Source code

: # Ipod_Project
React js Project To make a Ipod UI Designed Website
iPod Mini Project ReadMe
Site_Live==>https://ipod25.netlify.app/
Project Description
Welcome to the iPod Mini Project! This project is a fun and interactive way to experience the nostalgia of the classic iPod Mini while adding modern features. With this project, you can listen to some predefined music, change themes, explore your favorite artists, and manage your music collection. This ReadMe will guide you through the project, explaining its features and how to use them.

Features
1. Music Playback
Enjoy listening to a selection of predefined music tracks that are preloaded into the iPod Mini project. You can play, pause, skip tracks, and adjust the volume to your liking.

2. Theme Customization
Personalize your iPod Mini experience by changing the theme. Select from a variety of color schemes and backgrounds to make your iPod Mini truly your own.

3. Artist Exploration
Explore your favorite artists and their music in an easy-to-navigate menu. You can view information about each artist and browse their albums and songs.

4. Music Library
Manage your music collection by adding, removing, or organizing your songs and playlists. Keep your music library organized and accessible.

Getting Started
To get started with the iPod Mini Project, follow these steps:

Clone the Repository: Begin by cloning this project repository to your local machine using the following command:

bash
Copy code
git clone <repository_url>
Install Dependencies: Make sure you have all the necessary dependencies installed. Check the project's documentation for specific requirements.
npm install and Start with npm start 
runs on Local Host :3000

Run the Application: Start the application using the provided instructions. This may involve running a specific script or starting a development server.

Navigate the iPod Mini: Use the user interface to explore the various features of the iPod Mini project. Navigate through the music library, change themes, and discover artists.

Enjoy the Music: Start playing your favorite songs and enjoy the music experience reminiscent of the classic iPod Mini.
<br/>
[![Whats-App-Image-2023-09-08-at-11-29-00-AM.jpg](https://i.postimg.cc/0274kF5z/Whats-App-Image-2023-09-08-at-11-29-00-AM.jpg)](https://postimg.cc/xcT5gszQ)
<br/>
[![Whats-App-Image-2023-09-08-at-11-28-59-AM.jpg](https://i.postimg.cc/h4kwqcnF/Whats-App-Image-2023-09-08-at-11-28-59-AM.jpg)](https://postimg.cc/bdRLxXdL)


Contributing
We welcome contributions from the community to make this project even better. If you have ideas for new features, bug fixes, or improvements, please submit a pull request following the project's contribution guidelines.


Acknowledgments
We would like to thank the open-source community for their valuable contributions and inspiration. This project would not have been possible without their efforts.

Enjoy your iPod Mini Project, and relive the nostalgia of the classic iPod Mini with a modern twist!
-- -- --
Transcribe all of the records exactly.

- **ANSWER SPACE**
Source code

: # Ipod_Project
React js Project To make a Ipod UI Designed Website
iPod Mini Project ReadMe
Site_Live==>https://ipod25.netlify.app/
Project Description
Welcome to the iPod Mini Project! This project is a fun and interactive way to experience the nostalgia of the classic iPod Mini while adding modern features. With this project, you can listen to some predefined music, change themes, explore your favorite artists, and manage your music collection. This ReadMe will guide you through the project, explaining its features and how to use them.

Features
1. Music Playback
Enjoy listening to a selection of predefined music tracks that are preloaded into the iPod Mini project. You can play, pause, skip tracks, and adjust the volume to your liking.

2. Theme Customization
Personalize your iPod Mini experience by changing the theme. Select from a variety of color schemes and backgrounds to make your iPod Mini truly your own.

3. Artist Exploration
Explore your favorite artists and their music in an easy-to-navigate menu. You can view information about each artist and browse their albums and songs.

4. Music Library
Manage your music collection by adding, removing, or organizing your songs and playlists. Keep your music library organized and accessible.

Getting Started
To get started with the iPod Mini Project, follow these steps:

Clone the Repository: Begin by cloning this project repository to your local machine using the following command:

bash
Copy code
git clone <repository_url>
Install Dependencies: Make sure you have all the necessary dependencies installed. Check the project's documentation for specific requirements.
npm install and Start with npm start 
runs on Local Host :3000

Run the Application: Start the application using the provided instructions. This may involve running a specific script or starting a development server.

Navigate the iPod Mini: Use the user interface to explore the various features of the iPod Mini project. Navigate through the music library, change themes, and discover artists.

Enjoy the Music: Start playing your favorite songs and enjoy the music experience reminiscent of the classic iPod Mini.
<br/>
[![Whats-App-Image-2023-09-08-at-11-29-00-AM.jpg](https://i.postimg.cc/0274kF5z/Whats-App-Image-2023-09-08-at-11-29-00-AM.jpg)](https://postimg.cc/xcT5gszQ)
<br/>
[![Whats-App-Image-2023-09-08-at-11-28-59-AM.jpg](https://i.postimg.cc/h4kwqcnF/Whats-App-Image-2023-09-08-at-11-28-59-AM.jpg)](https://postimg.cc/bdRLxXdL)


Contributing
We welcome contributions from the community to make this project even better. If you have ideas for new features, bug fixes, or improvements, please submit a pull request following the project's contribution guidelines.


Acknowledgments
We would like to thank the open-source community for their valuable contributions and inspiration. This project would not have been possible without their efforts.

Enjoy your iPod Mini Project, and relive the nostalgia of the classic iPod Mini with a modern twist!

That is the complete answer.